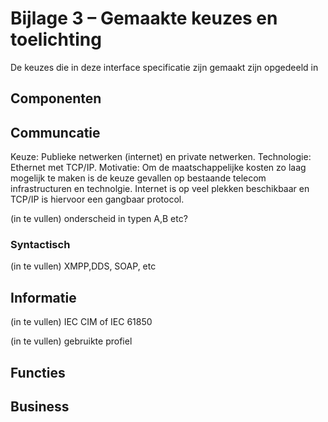 # Bijlage 3 – Gemaakte keuzes en toelichting

De keuzes die in deze interface specificatie zijn gemaakt zijn opgedeeld in 

## Componenten

## Communcatie

Keuze: Publieke netwerken (internet) en private netwerken. Technologie: Ethernet met TCP/IP.
Motivatie: Om de maatschappelijke kosten zo laag mogelijk te maken is de keuze gevallen op bestaande telecom infrastructuren en technolgie. Internet is op veel plekken beschikbaar en TCP/IP is hiervoor een gangbaar protocol. 

(in te vullen) onderscheid in typen A,B etc?

### Syntactisch

(in te vullen) XMPP,DDS, SOAP, etc

## Informatie

(in te vullen) IEC CIM of IEC 61850

(in te vullen) gebruikte profiel

## Functies

## Business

------------

How many lines of the listing above contain the string "vullen"? Respond with the number and no other text.

4